Article by Scott Maucione                                       January 7, 2021                                         (federalnewsnetwork.com)

• The Space Force announced last month that it would become the 18th member of the US intelligence community. It still needs to submit its plans to Congress on how it will go about making the move. The Space Force’s two core space squadrons — space analysis and counter space analysis — are currently located at the National Air and Space Intelligence Center (NASIC) at Wright-Patterson AFB (see previous ExoArticle here). During the next year, the Pentagon will set up a National Space Intelligence Center (NSIC) focused on space.

• But the Pentagon wants to maintain the information ‘synergy’ that comes with all of these squadrons being able to interact on a daily basis and talk to each other, says Maj. Gen.
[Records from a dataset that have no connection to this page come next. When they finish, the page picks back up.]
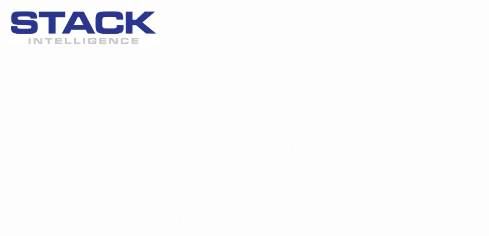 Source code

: \clearpage
\thispagestyle{empty}
\pagecolor[HTML]{2a368e}
\begin{center}
\vspace*{3cm}

\includegraphics[width=0.3\textwidth]{../brand-assets/images/Stack Intelligence Words Only.png}

\vspace{3cm}

{\Large\textcolor{white}{Transform your customer relationships from one-time transactions to lifetime value}}

\vspace{3cm}

{\normalsize\textcolor{white}{
Website: www.stackintelligence.com\\
Executive Contact: Justin Leader, Managing Director\\
Email: justin@stackintelligence.com\\
Phone: (555) 123-4567
}}

\vspace{2cm}

{\small\textcolor{white}{© 2025 Stack Intelligence. All rights reserved.}}
\end{center}
\pagecolor{white} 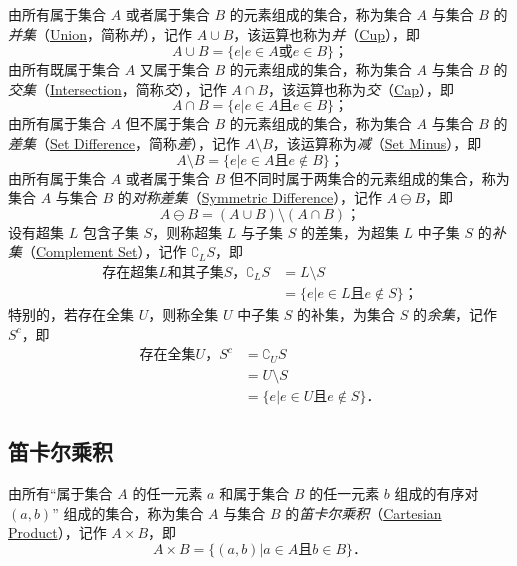 由所有属于集合 $A$ 或者属于集合 $B$ 的元素组成的集合，称为集合 $A$ 与集合 $B$ 的\emph{并集}（\href{http://mathworld.wolfram.com/Union.html}{Union}，简称\emph{并}），记作 $A\cup{}B$，该运算也称为\emph{并}（\href{http://mathworld.wolfram.com/Cup.html}{Cup}），即
\[
A \cup B = \{ e | e \in A \text{或} e \in B \} \text{；}
\]
由所有既属于集合 $A$ 又属于集合 $B$ 的元素组成的集合，称为集合 $A$ 与集合 $B$ 的\emph{交集}（\href{http://mathworld.wolfram.com/Intersection.html}{Intersection}，简称\emph{交}），记作 $A\cap{}B$，该运算也称为\emph{交}（\href{http://mathworld.wolfram.com/Cap.html}{Cap}），即
\[
A \cap B = \{ e | e \in A \text{且} e \in B \} \text{；}
\]
由所有属于集合 $A$ 但不属于集合 $B$ 的元素组成的集合，称为集合 $A$ 与集合 $B$ 的\emph{差集}（\href{http://mathworld.wolfram.com/SetDifference.html}{Set Difference}，简称\emph{差}），记作 $A\setminus{}B$，该运算称为\emph{减}（\href{http://mathworld.wolfram.com/SetMinus.html}{Set Minus}），即
\[
A \setminus B = \{ e | e \in A \text{且} e \not\in B \} \text{；}
\]
由所有属于集合 $A$ 或者属于集合 $B$ 但不同时属于两集合的元素组成的集合，称为集合 $A$ 与集合 $B$ 的\emph{对称差集}（\href{http://mathworld.wolfram.com/SymmetricDifference.html}{Symmetric Difference}），记作 $A\ominus{}B$，即
\[
A \ominus B = (A \cup B) \setminus (A \cap B) \text{；}
\]
设有超集 $L$ 包含子集 $S$，则称超集 $L$ 与子集 $S$ 的差集，为超集 $L$ 中子集 $S$ 的\emph{补集}（\href{http://mathworld.wolfram.com/ComplementSet.html}{Complement Set}），记作 $\complement_LS$，即
\[
\begin{aligned}
\text{存在超集$L$和其子集$S$，} \complement_LS & = L \setminus S \\
& = \{ e | e \in L \text{且} e \not\in S \} \text{；}
\end{aligned}
\]
特别的，若存在全集 $U$，则称全集 $U$ 中子集 $S$ 的补集，为集合 $S$ 的\emph{余集}，记作 $S^c$，即
\[
\begin{aligned}
\text{存在全集$U$，} S^c &= \complement_US \\
&= U \setminus S \\
&= \{ e | e \in U \text{且} e \not\in S \} \text{．}
\end{aligned}
\]

\subsection{笛卡尔乘积}

由所有``属于集合 $A$ 的任一元素 $a$ 和属于集合 $B$ 的任一元素 $b$ 组成的有序对 $(a, b)$'' 组成的集合，称为集合 $A$ 与集合 $B$ 的\emph{笛卡尔乘积}（\href{http://mathworld.wolfram.com/CartesianProduct.html}{Cartesian Product}），记作 $A\times{}B$，即
\[
A \times B = \{ (a, b) | a \in A \text{且} b \in B \} \text{．}
\]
Leah Lauderback, Air Force director of Intelligence Surveillance and Reconnaissance. So while NSIC will be separate from NASIC, their office will remain in the same building. Lauderback said the Air Force and Space Force are looking into the engineering and modeling to best maintain the two centers together.

• Space Force’s intelligence sector will be joining an already crowded community of 17 departments and agencies. Lauderback says that Space Force needs more sensors and presence in Earth’s orbit in order to characterize threats in space. “It’s just is so much more difficult in trying to characterize something that happens 12,000 miles away …that flies over the earth once every 90 minutes, all through technical means,” says Lauderback. “I just want to be able to make a more confident call and in a faster manner.” Another priority is bettering international agreements and education with Five Eye partners and other allies.

• Space Force has already received 2,400 recruits from the ranks of the Air Force. Space Force has just graduated its first seven enlisted trainees straight from basic training. Another 86 Air Force Academy cadets have been commissioned into Space Force, and there are 6,400 Air Force personnel who still plan to move over to the new military branch. “[N]ext year, we’ll have 98 cadets that will come over,” says Chief of Space Operations Gen. Jay Raymond. “[W]e’re interviewing every single person that comes into the Space Force to be very, very selective.”

• Space Force is comprised of six career fields: Space operations, cyber operators, acquisition, engineering, cyber and intelligence. “[N]ow we have to develop those folks to fill those positions and do that organically,” says Gen. Raymond. “As new missions come about, we will add squadrons. [W]ith the units that were already in the Air Force, bringing them over, [we will] develop the manpower that fills those units today.”

 

         Maj. Gen. Leah Lauderback

New details are emerging on how the 18th member of the intelligence community will be set up as the Space Force continues to entrench itself as the newest service of the military.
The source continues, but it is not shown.